Where CJ stands out is in its reporting. The platform offers detailed performance data for scaling campaigns. It also supports server-to-server tracking, though cookies are still the default, with shorter windows (typically 30–45 days). Payouts are usually monthly, which can slow down momentum if cash flow matters.

  • Price (vendors): Not publicly listed; must contact sales
  • Commission rates: Brand-set; typically ~5–25% (higher in SaaS/finance)
  • Payout speed: Monthly; ~Net-20 after month-end
  • Minimum threshold: $50 (direct deposit), $100 (check)
  • Cookie window: Brand-controlled (usually 30–45 days)
  • Refund window: Brand-controlled (typically 30–60 days)
Rakuten Advertising website homepage featuring a smiling woman holding a phone, the headline "Advertising that outperforms," and two call-to-action buttons.

Rakuten Advertising

Rakuten Advertising traces its roots to LinkShare, which was founded in 1996 as one of the earliest affiliate networks. After being acquired by Rakuten in 2005, it evolved into a global platform and was rebranded in 2020 to reflect its role in the marketplace.

Today, Rakuten Advertising is known for working with large, established consumer brands across retail, travel, and services.

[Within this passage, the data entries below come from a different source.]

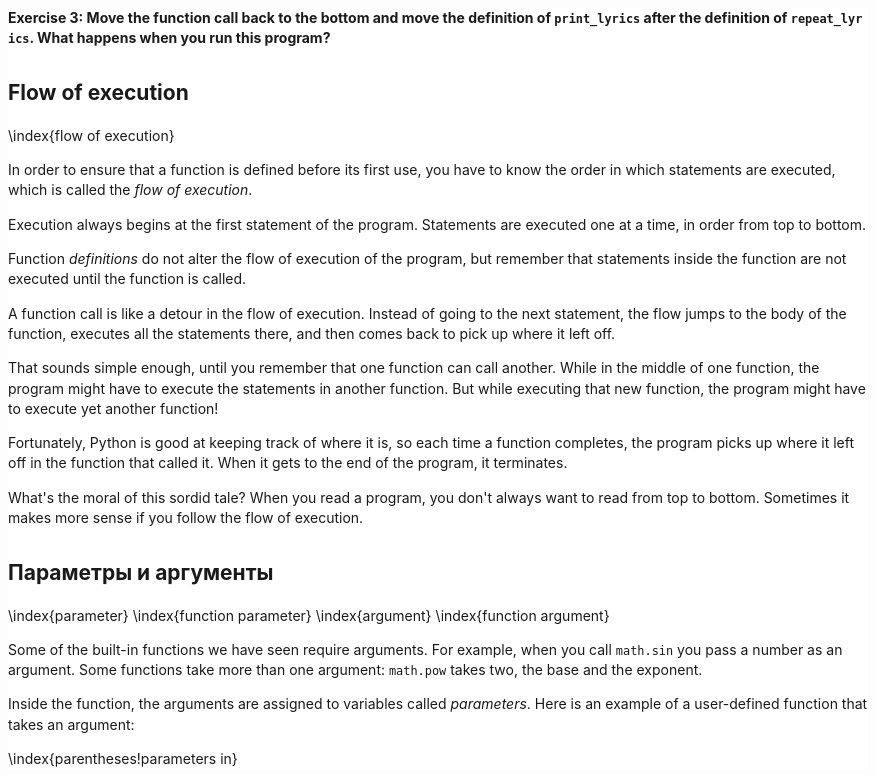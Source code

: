 **Exercise 3: Move the function call back to the bottom and move the
definition of `print_lyrics` after the definition of `repeat_lyrics`.
What happens when you run this program?**

Flow of execution
-----------------

\index{flow of execution}

In order to ensure that a function is defined before its first use, you
have to know the order in which statements are executed, which is called
the *flow of execution*.

Execution always begins at the first statement of the program.
Statements are executed one at a time, in order from top to bottom.

Function *definitions* do not alter the flow of execution of the
program, but remember that statements inside the function are not
executed until the function is called.

A function call is like a detour in the flow of execution. Instead of
going to the next statement, the flow jumps to the body of the function,
executes all the statements there, and then comes back to pick up where
it left off.

That sounds simple enough, until you remember that one function can call
another. While in the middle of one function, the program might have to
execute the statements in another function. But while executing that new
function, the program might have to execute yet another function!

Fortunately, Python is good at keeping track of where it is, so each
time a function completes, the program picks up where it left off in the
function that called it. When it gets to the end of the program, it
terminates.

What's the moral of this sordid tale? When you read a program, you don't
always want to read from top to bottom. Sometimes it makes more sense if
you follow the flow of execution.

Параметры и аргументы
------------------------

\index{parameter}
\index{function parameter}
\index{argument}
\index{function argument}

Some of the built-in functions we have seen require arguments. For
example, when you call `math.sin` you pass a number as an
argument. Some functions take more than one argument:
`math.pow` takes two, the base and the exponent.

Inside the function, the arguments are assigned to variables called
*parameters*. Here is an example of a user-defined
function that takes an argument:

\index{parentheses!parameters in}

It has a strong reputation in enterprise ecommerce and is widely used by major publishers and media companies that want access to trusted, high-volume programs.

The platform follows a traditional network model where advertisers manage their own programs, set commission rates, and approve partners, while Rakuten provides the infrastructure for tracking, reporting, and payments. This gives brands full control but requires affiliates to apply to each program individually.

Getting in is possible, but not always quick. Affiliates must be approved by the network and then by each advertiser, creating a moderate barrier to entry. For vendors, onboarding is more involved, with custom contracts handled through a sales team.

Rakuten stands out for its investment in strong retail partnerships. Its Partnership Discovery feature uses AI to help brands find high-performing publishers based on historical data and category fit, streamlining affiliate recruitment. It also connects into Rakuten’s broader ecosystem, including loyalty and cashback programs that can boost conversions.

On the backend, it uses cookies and server-to-server tracking for commissions, plus cross-device attribution built for large-scale retail. That said, some users report payment delays and a clunky interface, which can slow things down.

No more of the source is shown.